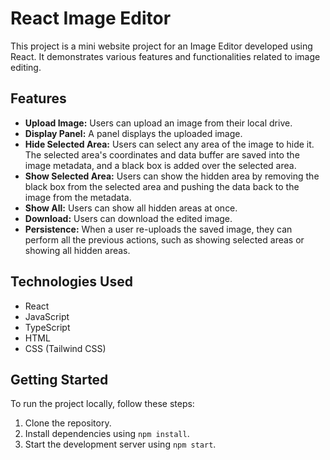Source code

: # React Image Editor

This project is a mini website project for an Image Editor developed using React. It demonstrates various features and functionalities related to image editing.

## Features

- **Upload Image:** Users can upload an image from their local drive.
- **Display Panel:** A panel displays the uploaded image.
- **Hide Selected Area:** Users can select any area of the image to hide it. The selected area's coordinates and data buffer are saved into the image metadata, and a black box is added over the selected area.
- **Show Selected Area:** Users can show the hidden area by removing the black box from the selected area and pushing the data back to the image from the metadata.
- **Show All:** Users can show all hidden areas at once.
- **Download:** Users can download the edited image.
- **Persistence:** When a user re-uploads the saved image, they can perform all the previous actions, such as showing selected areas or showing all hidden areas.

## Technologies Used

- React
- JavaScript
- TypeScript
- HTML
- CSS (Tailwind CSS)

## Getting Started

To run the project locally, follow these steps:

1. Clone the repository.
2. Install dependencies using `npm install`.
3. Start the development server using `npm start`.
————
Activity: Although the records contain pictures, transcribe only their text, exactly as written.

Exercise output:
Source code

: # React Image Editor

This project is a mini website project for an Image Editor developed using React. It demonstrates various features and functionalities related to image editing.

## Features

- **Upload Image:** Users can upload an image from their local drive.
- **Display Panel:** A panel displays the uploaded image.
- **Hide Selected Area:** Users can select any area of the image to hide it. The selected area's coordinates and data buffer are saved into the image metadata, and a black box is added over the selected area.
- **Show Selected Area:** Users can show the hidden area by removing the black box from the selected area and pushing the data back to the image from the metadata.
- **Show All:** Users can show all hidden areas at once.
- **Download:** Users can download the edited image.
- **Persistence:** When a user re-uploads the saved image, they can perform all the previous actions, such as showing selected areas or showing all hidden areas.

## Technologies Used

- React
- JavaScript
- TypeScript
- HTML
- CSS (Tailwind CSS)

## Getting Started

To run the project locally, follow these steps:

1. Clone the repository.
2. Install dependencies using `npm install`.
3. Start the development server using `npm start`.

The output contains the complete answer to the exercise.